WORK INSTRUCTION => When a line in the entries contains the word "subsubsection", copy that line in full.

DATA UNDER STUDY =>
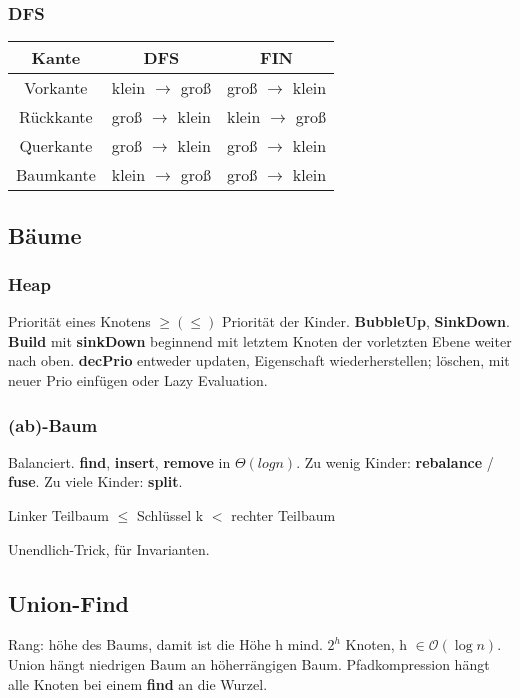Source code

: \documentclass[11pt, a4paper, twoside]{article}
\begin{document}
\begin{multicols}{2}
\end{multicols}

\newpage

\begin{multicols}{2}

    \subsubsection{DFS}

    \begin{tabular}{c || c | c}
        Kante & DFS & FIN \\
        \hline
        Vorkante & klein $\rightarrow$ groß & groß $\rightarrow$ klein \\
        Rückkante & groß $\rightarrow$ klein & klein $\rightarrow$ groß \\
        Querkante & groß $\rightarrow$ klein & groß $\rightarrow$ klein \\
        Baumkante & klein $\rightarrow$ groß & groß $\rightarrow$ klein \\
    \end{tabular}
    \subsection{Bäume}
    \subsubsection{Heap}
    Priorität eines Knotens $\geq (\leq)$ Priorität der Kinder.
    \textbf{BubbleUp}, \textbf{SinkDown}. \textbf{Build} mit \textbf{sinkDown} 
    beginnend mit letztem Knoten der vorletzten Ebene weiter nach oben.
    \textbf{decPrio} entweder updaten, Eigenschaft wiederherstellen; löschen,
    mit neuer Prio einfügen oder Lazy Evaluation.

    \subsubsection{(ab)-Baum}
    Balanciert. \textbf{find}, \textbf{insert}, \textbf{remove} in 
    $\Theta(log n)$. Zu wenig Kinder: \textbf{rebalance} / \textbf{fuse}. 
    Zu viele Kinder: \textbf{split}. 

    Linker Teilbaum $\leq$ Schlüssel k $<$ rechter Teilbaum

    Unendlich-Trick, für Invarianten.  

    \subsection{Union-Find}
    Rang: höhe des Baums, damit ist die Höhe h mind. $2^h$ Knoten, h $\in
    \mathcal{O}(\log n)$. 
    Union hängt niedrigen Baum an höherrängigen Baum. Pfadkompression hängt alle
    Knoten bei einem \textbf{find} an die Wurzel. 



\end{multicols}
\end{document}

WRITTEN ANSWER =>
    \subsubsection{DFS}
    \subsubsection{Heap}
    \subsubsection{(ab)-Baum}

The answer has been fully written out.